Barbra’s recollection was almost prophetic — right on its heels, the dead man who had started the current ruckus by picking up the rock got close enough to a window to pitch his burden through the glass. The stone not only shattered the bottom window panes, it knocked some of Ben’s handiwork askew, jarring the lumber loose on its nails.

 

Ben raced forward, holding the rifle crossways against the planks of wood as the thing outside followed up on its assault. Another joined it, and Ben struggled to keep the barricade in place.

 

Harry Cooper watched from across the room, licking his lips in excitement in spite of his fear. If the bastard happened to lose his grip, to
drop
that gun ...

 

Helen Cooper, on the other hand, was thinking of survival in a different light. She had leaned against the front door, to support the barricade there, but the pounding kicked up a notch, and the whole structure began to tremble and shake. Gasping, she turned toward it, trying to place her hands in the best positions possible, to brace the door wherever she could. She didn’t know exactly
why
Ben had to break the lock to get back into the house earlier, but she suspected Harry had something to do with it, and now she cursed her husband for his shortsightedness!

 

Ben could see the dead people staring at him through the gaps in the barricade. All through the evening, they had rarely seemed aware of his looking out through the windows, but they were now. Their eyes widened and their teeth gnashed as they practically drooled over the sight of him. It reminded him of a wasp he’d seen outside his bedroom window as a child — young Ben had placed his hand against the glass where the insect was bumping around, and it kept attacking the pane on the other side of his fingers, trying to sting him, repeatedly, even though he was beyond its reach.

 

The big difference here was, Ben wasn’t sure how much longer he would
remain
beyond the dead’s reach. Their hands snaked through the broken panes, heedless of the jagged glass which tore deep trenches into their graying flesh. Ben twisted away from those grasping hands while still trying to brace the barricade as best he could — it was a dance he would not be able to keep up for much longer.

 

Helen saw his dilemma from her
own
struggle at the front door, but she could do nothing to help him without abandoning her
post.

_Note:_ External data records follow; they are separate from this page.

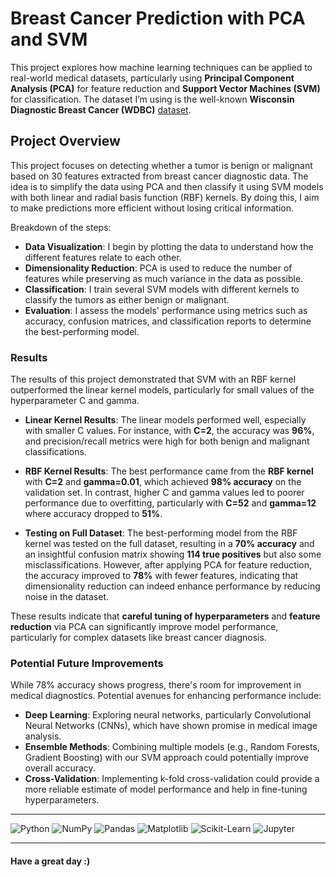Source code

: # Breast Cancer Prediction with PCA and SVM

This project explores how machine learning techniques can be applied to real-world medical datasets, particularly using **Principal Component Analysis (PCA)** for feature reduction and **Support Vector Machines (SVM)** for classification. The dataset I’m using is the well-known **Wisconsin Diagnostic Breast Cancer (WDBC)** [dataset](https://www.kaggle.com/datasets/uciml/breast-cancer-wisconsin-data).

## Project Overview

This project focuses on detecting whether a tumor is benign or malignant based on 30 features extracted from breast cancer diagnostic data. The idea is to simplify the data using PCA and then classify it using SVM models with both linear and radial basis function (RBF) kernels. By doing this, I aim to make predictions more efficient without losing critical information.

Breakdown of the steps:
- **Data Visualization**: I begin by plotting the data to understand how the different features relate to each other.
- **Dimensionality Reduction**: PCA is used to reduce the number of features while preserving as much variance in the data as possible.
- **Classification**: I train several SVM models with different kernels to classify the tumors as either benign or malignant.
- **Evaluation**: I assess the models' performance using metrics such as accuracy, confusion matrices, and classification reports to determine the best-performing model.

### Results
The results of this project demonstrated that SVM with an RBF kernel outperformed the linear kernel models, particularly for small values of the hyperparameter C and gamma.

* **Linear Kernel Results**: The linear models performed well, especially with smaller C values. For instance, with **C=2**, the accuracy was **96%**, and precision/recall metrics were high for both benign and malignant classifications.

* **RBF Kernel Results**: The best performance came from the **RBF kernel** with **C=2** and **gamma=0.01**, which achieved **98% accuracy** on the validation set. In contrast, higher C and gamma values led to poorer performance due to overfitting, particularly with **C=52** and **gamma=12** where accuracy dropped to **51%**.

* **Testing on Full Dataset**: The best-performing model from the RBF kernel was tested on the full dataset, resulting in a **70% accuracy** and an insightful confusion matrix showing **114 true positives** but also some misclassifications. However, after applying PCA for feature reduction, the accuracy improved to **78%** with fewer features, indicating that dimensionality reduction can indeed enhance performance by reducing noise in the dataset.

These results indicate that **careful tuning of hyperparameters** and **feature reduction** via PCA can significantly improve model performance, particularly for complex datasets like breast cancer diagnosis.

### Potential Future Improvements
While 78% accuracy shows progress, there's room for improvement in medical diagnostics. Potential avenues for enhancing performance include:

- **Deep Learning**: Exploring neural networks, particularly Convolutional Neural Networks (CNNs), which have shown promise in medical image analysis.
- **Ensemble Methods**: Combining multiple models (e.g., Random Forests, Gradient Boosting) with our SVM approach could potentially improve overall accuracy.
- **Cross-Validation**: Implementing k-fold cross-validation could provide a more reliable estimate of model performance and help in fine-tuning hyperparameters.

---

![Python](https://img.shields.io/badge/-Python-3776AB?logo=python&logoColor=white&style=for-the-badge)
![NumPy](https://img.shields.io/badge/-NumPy-013243?logo=numpy&logoColor=white&style=for-the-badge)
![Pandas](https://img.shields.io/badge/-Pandas-150458?logo=pandas&logoColor=white&style=for-the-badge)
![Matplotlib](https://img.shields.io/badge/-Matplotlib-11557C?logo=matplotlib&logoColor=white&style=for-the-badge)
![Scikit-Learn](https://img.shields.io/badge/-Scikit%20Learn-F7931E?logo=scikit-learn&logoColor=white&style=for-the-badge)
![Jupyter](https://img.shields.io/badge/-Jupyter-F37626?logo=jupyter&logoColor=white&style=for-the-badge)

---

#### Have a great day :)

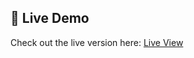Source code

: ## 🚀 Live Demo

Check out the live version here: [Live View](http://brain-tumor-cell-detection.vercel.app/)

She sympathized with his plight — God, if one of those things laid a hand on her ...

 

Where the
hell
was
HARRY
?!

 

She glanced over her shoulder to see her idiot husband just standing there across the room. What was wrong with him?! Couldn’t he see they needed
help
?!

 

Ben was wondering the same thing. He twisted around and yelled, "Get over here, man!"

 

Cooper
still
hesitated.

 

"Come
on
!" Ben bellowed. And the distraction cost him.

 

Too many hands — Ben hadn’t heard it, but the upper panes must have broken or been ripped loose, too, because now the dead were reaching through the boards at all points of the window. One of the diagonal boards bulged outward in spite of his weight and the nails, and threatened to tear loose altogether. He couldn’t manage this with only one free hand anymore and he couldn’t shoot at them under these circumstances, so he dropped the rifle to the floor beside him.